::: EXTRACTED ENTRIES :::
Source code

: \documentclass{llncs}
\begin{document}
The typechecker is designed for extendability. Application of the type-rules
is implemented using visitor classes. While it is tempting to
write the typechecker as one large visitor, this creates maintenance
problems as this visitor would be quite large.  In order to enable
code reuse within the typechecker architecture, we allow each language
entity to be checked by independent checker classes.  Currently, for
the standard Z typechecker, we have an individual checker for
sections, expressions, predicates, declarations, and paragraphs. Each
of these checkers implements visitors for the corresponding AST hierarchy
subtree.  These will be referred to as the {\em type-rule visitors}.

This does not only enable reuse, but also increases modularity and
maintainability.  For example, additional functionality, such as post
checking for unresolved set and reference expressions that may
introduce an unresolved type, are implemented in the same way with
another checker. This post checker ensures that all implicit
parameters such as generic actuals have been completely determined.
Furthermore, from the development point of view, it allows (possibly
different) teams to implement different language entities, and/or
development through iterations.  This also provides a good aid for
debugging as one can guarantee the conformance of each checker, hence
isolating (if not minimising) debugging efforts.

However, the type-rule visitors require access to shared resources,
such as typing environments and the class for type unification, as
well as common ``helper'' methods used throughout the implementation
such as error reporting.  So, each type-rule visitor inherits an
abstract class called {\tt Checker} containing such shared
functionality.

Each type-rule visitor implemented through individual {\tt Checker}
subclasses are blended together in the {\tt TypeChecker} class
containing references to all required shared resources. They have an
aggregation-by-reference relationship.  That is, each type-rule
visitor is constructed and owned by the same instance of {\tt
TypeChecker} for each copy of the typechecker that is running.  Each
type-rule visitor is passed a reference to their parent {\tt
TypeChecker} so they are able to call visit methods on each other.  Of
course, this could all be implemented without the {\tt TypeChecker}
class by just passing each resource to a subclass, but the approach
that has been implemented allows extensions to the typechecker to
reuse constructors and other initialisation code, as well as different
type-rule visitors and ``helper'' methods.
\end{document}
:::
◆ **INSTRUCTIONS FOR THE TASK**
Retype each of the preceding records exactly as printed.

◆ **TASK ANSWER**
Source code

: \documentclass{llncs}
\begin{document}
The typechecker is designed for extendability. Application of the type-rules
is implemented using visitor classes. While it is tempting to
write the typechecker as one large visitor, this creates maintenance
problems as this visitor would be quite large.  In order to enable
code reuse within the typechecker architecture, we allow each language
entity to be checked by independent checker classes.  Currently, for
the standard Z typechecker, we have an individual checker for
sections, expressions, predicates, declarations, and paragraphs. Each
of these checkers implements visitors for the corresponding AST hierarchy
subtree.  These will be referred to as the {\em type-rule visitors}.

This does not only enable reuse, but also increases modularity and
maintainability.  For example, additional functionality, such as post
checking for unresolved set and reference expressions that may
introduce an unresolved type, are implemented in the same way with
another checker. This post checker ensures that all implicit
parameters such as generic actuals have been completely determined.
Furthermore, from the development point of view, it allows (possibly
different) teams to implement different language entities, and/or
development through iterations.  This also provides a good aid for
debugging as one can guarantee the conformance of each checker, hence
isolating (if not minimising) debugging efforts.

However, the type-rule visitors require access to shared resources,
such as typing environments and the class for type unification, as
well as common ``helper'' methods used throughout the implementation
such as error reporting.  So, each type-rule visitor inherits an
abstract class called {\tt Checker} containing such shared
functionality.

Each type-rule visitor implemented through individual {\tt Checker}
subclasses are blended together in the {\tt TypeChecker} class
containing references to all required shared resources. They have an
aggregation-by-reference relationship.  That is, each type-rule
visitor is constructed and owned by the same instance of {\tt
TypeChecker} for each copy of the typechecker that is running.  Each
type-rule visitor is passed a reference to their parent {\tt
TypeChecker} so they are able to call visit methods on each other.  Of
course, this could all be implemented without the {\tt TypeChecker}
class by just passing each resource to a subclass, but the approach
that has been implemented allows extensions to the typechecker to
reuse constructors and other initialisation code, as well as different
type-rule visitors and ``helper'' methods.
\end{document}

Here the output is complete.